Thursday, September 24, 2009


What's Missing from This New York Times Editorial?
...I discussed the substantive matter below, but for now let me ask a different question: Where would the arguments in the New York Times editorial leave the New York Times itself? Shouldn't New York Times v. Sullivan (the landmark libel case) and New York Times v. United States (the Pentagon Papers case), for instance, have come out the opposite way under the Times' analysis? The corporation that owns the Times, like all corporations, has "limited liability, special rules for the accumulation of assets and the ability to live forever [in theory]." It is "in a privileged position in producing profits and aggregating wealth." It surely has tremendous "influence." It tries to participate in "politics," in its editorials and also, inevitably (whether intentionally or not) in its news coverage and choices of what to cover. It is a "legally created economic entit[y]."

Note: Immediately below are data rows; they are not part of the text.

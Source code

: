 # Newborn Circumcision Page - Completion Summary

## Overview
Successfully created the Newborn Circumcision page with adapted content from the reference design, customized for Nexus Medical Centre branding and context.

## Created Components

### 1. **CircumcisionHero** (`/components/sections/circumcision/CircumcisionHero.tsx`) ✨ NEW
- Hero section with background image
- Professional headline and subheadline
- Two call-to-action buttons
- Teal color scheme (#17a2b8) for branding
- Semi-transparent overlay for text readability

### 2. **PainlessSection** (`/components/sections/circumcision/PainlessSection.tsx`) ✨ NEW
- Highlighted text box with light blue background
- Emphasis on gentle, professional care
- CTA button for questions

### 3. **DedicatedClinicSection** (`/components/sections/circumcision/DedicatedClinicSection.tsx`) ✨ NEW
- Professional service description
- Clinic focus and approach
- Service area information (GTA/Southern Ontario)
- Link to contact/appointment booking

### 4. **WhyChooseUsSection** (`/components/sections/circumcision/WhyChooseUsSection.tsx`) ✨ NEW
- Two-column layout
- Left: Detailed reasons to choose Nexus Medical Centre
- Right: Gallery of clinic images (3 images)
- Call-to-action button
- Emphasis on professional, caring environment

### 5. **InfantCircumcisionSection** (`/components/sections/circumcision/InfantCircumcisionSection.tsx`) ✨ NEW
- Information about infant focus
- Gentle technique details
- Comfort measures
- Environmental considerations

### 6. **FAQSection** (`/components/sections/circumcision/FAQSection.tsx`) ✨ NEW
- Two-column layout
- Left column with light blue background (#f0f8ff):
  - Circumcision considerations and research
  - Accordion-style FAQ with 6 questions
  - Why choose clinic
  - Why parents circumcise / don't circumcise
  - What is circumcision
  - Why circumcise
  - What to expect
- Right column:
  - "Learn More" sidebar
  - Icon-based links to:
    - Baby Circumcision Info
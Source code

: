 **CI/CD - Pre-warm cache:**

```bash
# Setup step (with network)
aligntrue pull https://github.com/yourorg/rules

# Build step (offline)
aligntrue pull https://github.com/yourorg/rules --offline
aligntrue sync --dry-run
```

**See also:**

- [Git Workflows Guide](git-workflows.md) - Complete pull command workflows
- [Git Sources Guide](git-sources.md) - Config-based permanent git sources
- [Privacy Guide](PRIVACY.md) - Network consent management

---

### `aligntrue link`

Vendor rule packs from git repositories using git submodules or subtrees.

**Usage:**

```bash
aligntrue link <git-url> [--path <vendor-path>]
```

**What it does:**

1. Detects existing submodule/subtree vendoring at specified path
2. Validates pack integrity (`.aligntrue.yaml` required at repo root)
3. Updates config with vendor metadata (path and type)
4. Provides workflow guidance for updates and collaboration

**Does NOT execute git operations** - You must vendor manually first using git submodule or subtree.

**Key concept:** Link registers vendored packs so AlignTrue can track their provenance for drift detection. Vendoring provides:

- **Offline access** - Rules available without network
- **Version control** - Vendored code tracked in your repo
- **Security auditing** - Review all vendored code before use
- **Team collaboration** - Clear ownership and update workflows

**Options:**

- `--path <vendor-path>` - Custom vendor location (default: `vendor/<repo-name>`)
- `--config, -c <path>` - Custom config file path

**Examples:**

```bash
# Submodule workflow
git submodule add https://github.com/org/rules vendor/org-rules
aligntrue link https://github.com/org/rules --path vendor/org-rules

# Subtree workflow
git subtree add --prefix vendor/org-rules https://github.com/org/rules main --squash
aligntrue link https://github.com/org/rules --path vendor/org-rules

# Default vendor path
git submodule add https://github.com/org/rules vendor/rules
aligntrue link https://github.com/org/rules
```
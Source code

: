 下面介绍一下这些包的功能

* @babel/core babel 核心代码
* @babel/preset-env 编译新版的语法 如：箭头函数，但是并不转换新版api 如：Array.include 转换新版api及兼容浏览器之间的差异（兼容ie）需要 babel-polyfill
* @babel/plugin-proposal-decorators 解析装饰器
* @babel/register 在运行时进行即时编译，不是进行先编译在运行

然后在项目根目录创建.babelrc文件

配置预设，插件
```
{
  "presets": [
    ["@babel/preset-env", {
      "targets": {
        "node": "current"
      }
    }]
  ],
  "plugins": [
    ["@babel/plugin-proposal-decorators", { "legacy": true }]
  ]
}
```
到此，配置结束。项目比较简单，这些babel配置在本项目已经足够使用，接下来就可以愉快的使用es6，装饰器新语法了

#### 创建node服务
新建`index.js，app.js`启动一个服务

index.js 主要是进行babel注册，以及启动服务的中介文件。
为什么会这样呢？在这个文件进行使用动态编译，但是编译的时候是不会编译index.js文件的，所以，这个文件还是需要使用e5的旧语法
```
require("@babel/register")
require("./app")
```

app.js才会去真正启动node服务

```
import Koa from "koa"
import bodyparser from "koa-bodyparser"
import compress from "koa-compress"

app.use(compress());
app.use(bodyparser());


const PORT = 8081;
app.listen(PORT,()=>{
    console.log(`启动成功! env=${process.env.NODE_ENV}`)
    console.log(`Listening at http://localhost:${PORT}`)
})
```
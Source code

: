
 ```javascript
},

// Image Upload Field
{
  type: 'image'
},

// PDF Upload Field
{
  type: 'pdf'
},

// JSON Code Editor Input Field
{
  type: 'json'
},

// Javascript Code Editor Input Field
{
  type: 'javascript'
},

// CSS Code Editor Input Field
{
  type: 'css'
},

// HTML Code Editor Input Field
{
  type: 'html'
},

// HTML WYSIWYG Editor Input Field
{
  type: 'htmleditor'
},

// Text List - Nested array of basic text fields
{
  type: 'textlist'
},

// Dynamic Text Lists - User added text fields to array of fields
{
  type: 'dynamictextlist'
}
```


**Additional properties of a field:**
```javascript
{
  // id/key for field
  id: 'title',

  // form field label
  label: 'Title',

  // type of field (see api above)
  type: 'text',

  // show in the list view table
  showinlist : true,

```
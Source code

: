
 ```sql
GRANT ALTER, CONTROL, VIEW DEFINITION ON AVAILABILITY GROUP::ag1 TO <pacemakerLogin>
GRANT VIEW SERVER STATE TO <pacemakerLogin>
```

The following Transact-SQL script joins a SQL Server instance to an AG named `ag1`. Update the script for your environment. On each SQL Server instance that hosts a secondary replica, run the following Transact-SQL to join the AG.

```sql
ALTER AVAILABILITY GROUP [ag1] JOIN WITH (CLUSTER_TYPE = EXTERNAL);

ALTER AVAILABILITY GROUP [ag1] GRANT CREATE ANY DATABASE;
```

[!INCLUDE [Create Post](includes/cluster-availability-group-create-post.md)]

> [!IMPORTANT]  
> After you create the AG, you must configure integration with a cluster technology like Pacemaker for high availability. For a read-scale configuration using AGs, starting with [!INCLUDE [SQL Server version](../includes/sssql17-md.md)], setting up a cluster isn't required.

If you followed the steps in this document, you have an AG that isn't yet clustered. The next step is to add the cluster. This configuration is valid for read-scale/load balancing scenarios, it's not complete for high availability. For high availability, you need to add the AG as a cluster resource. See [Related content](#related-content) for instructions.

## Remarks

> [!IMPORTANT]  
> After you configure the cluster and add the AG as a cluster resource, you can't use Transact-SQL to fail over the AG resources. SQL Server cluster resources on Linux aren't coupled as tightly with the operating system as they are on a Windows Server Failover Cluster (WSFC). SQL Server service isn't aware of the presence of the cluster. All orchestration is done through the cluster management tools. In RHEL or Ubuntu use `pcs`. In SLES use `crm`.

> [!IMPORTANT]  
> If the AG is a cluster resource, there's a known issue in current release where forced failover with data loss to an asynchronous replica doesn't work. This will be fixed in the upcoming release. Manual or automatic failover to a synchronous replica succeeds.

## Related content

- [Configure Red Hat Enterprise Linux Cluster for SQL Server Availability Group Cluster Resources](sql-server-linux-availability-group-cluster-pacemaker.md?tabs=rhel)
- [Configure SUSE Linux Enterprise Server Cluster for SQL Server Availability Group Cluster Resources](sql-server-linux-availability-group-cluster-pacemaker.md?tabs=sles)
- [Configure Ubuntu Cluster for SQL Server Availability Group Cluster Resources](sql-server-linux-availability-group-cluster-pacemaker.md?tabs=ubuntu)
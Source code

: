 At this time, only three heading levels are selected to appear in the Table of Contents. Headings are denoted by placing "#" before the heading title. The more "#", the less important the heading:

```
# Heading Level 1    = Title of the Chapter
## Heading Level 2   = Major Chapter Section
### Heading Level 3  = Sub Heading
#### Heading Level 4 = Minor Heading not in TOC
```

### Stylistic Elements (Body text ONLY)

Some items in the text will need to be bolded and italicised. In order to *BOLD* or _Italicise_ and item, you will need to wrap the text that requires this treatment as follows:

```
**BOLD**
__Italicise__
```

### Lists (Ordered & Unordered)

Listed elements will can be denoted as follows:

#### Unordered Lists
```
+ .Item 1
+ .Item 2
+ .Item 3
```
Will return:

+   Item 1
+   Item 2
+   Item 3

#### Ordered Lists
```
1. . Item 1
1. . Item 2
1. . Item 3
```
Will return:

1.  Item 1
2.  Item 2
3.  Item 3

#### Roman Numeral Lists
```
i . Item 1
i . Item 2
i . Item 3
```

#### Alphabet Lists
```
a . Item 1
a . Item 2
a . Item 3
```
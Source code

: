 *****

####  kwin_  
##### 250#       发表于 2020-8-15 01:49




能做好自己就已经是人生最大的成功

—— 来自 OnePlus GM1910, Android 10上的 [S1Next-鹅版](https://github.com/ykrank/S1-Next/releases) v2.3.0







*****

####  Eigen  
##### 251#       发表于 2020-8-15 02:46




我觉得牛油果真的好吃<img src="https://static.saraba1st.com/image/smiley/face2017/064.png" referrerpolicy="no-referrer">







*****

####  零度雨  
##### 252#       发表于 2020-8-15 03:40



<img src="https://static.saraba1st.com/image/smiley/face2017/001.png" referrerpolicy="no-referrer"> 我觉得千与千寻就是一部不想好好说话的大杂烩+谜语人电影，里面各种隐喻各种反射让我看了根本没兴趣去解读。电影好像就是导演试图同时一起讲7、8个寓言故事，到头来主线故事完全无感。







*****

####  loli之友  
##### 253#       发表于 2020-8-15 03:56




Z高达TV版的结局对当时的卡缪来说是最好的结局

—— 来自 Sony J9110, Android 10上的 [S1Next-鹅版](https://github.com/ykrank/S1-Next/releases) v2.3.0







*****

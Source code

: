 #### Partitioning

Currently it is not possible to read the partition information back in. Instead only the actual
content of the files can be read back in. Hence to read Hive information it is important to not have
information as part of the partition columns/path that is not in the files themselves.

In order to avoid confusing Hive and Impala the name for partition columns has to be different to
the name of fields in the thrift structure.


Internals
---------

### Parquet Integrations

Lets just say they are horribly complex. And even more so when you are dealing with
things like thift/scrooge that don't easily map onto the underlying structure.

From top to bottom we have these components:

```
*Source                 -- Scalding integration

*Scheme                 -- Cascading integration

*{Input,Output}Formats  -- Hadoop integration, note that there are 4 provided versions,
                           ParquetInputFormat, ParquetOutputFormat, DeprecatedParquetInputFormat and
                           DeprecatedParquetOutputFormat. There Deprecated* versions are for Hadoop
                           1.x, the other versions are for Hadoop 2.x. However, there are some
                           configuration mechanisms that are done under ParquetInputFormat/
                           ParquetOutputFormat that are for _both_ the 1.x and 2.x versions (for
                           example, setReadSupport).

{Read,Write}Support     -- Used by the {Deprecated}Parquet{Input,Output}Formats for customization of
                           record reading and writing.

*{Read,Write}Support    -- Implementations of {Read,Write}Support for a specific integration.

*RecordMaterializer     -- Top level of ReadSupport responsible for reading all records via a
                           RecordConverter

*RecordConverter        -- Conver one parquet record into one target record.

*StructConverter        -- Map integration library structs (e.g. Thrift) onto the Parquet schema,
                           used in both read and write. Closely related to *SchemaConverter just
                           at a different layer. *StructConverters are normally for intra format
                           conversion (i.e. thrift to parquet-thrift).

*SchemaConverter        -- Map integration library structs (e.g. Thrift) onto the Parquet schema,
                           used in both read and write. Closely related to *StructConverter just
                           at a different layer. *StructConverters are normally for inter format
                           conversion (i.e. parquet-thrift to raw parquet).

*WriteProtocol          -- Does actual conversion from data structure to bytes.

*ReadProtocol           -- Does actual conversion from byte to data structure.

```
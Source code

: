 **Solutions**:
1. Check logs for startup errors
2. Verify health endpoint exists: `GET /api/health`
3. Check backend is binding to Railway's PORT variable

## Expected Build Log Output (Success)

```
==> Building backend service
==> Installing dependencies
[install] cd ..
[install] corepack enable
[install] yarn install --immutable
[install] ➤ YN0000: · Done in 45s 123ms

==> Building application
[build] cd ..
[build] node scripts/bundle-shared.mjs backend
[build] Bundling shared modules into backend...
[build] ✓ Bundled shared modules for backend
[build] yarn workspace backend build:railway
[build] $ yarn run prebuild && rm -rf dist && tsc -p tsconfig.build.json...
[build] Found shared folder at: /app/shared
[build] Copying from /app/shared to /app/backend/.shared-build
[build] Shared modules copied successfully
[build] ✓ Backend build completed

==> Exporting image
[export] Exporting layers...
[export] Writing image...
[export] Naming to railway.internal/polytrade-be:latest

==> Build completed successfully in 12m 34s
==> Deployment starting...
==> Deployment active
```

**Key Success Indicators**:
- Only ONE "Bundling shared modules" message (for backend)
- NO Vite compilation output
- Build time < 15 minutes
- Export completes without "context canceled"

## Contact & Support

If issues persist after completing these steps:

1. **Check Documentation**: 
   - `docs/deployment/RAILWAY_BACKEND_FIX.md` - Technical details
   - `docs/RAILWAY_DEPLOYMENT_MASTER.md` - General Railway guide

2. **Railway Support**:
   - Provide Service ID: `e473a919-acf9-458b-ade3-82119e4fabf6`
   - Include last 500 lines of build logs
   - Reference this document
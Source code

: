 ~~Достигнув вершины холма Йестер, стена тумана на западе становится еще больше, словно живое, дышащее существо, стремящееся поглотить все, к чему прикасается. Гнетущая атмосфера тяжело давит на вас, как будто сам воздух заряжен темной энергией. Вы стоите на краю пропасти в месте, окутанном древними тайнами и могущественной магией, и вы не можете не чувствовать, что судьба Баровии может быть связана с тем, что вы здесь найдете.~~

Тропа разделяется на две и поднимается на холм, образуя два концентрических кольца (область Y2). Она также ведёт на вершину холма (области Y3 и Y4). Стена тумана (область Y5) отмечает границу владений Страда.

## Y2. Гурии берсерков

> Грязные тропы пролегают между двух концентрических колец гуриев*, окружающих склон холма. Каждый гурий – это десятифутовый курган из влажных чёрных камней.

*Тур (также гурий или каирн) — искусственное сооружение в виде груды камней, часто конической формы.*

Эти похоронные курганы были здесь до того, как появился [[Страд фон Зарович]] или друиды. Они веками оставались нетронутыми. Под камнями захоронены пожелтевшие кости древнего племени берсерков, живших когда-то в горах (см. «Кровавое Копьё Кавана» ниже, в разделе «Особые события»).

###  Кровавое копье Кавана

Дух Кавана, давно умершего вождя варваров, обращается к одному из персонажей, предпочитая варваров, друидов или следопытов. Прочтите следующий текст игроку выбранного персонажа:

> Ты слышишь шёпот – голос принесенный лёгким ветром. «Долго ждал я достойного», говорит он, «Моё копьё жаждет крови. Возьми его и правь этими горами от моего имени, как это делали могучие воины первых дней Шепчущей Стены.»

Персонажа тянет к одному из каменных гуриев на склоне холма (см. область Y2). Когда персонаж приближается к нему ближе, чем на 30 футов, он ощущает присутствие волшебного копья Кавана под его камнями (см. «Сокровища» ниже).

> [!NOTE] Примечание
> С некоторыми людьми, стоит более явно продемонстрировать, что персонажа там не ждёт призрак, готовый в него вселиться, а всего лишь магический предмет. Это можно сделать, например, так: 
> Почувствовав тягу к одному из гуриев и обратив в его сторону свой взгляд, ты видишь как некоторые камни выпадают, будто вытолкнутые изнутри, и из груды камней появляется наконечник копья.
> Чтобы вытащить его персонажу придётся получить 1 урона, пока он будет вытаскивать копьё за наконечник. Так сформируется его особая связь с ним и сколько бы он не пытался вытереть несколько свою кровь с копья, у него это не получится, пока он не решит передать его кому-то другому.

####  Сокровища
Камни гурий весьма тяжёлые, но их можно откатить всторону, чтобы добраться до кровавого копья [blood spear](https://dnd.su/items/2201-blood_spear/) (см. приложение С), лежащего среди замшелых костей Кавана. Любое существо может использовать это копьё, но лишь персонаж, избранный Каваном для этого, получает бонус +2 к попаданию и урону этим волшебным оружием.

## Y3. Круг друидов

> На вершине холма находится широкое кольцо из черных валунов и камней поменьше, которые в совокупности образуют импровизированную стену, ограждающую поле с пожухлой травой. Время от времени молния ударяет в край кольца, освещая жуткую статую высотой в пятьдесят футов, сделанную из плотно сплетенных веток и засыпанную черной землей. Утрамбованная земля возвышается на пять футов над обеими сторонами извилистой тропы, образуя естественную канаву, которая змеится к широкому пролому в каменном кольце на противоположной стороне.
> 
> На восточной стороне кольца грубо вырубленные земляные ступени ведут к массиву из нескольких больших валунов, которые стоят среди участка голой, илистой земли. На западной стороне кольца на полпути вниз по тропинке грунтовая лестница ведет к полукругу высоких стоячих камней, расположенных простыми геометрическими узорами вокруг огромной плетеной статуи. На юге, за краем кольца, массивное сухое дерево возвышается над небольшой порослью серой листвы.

Now maybe the Times is implicitly suggesting that it's excluded from the analysis because of the proviso that it "is in society’s interest that they are allowed to speak about their products and policies." But the ads in New York Times v. Sullivan and the publication of the Pentagon Papers wasn't speech about its products and policies. The speech was its product, in the sense that it was produced by the Times in part -- not clear whether this was so in the ad in Sullivan but perhaps one might say so -- and it was something that the Times sold. ...

...But in any event, my point here isn't so much the substantive point -- it's that a business corporation is publishing a political message arguing that business corporations shouldn't have the constitutional right to publish political messages, without even (1) mentioning that its argument would apply to itself, and (2) explaining why, despite that, the argument should not apply to itself. (It's clear, after all, from its past statements and arguments in court that the Times does take the view that it indeed should continue to have constitutional rights.)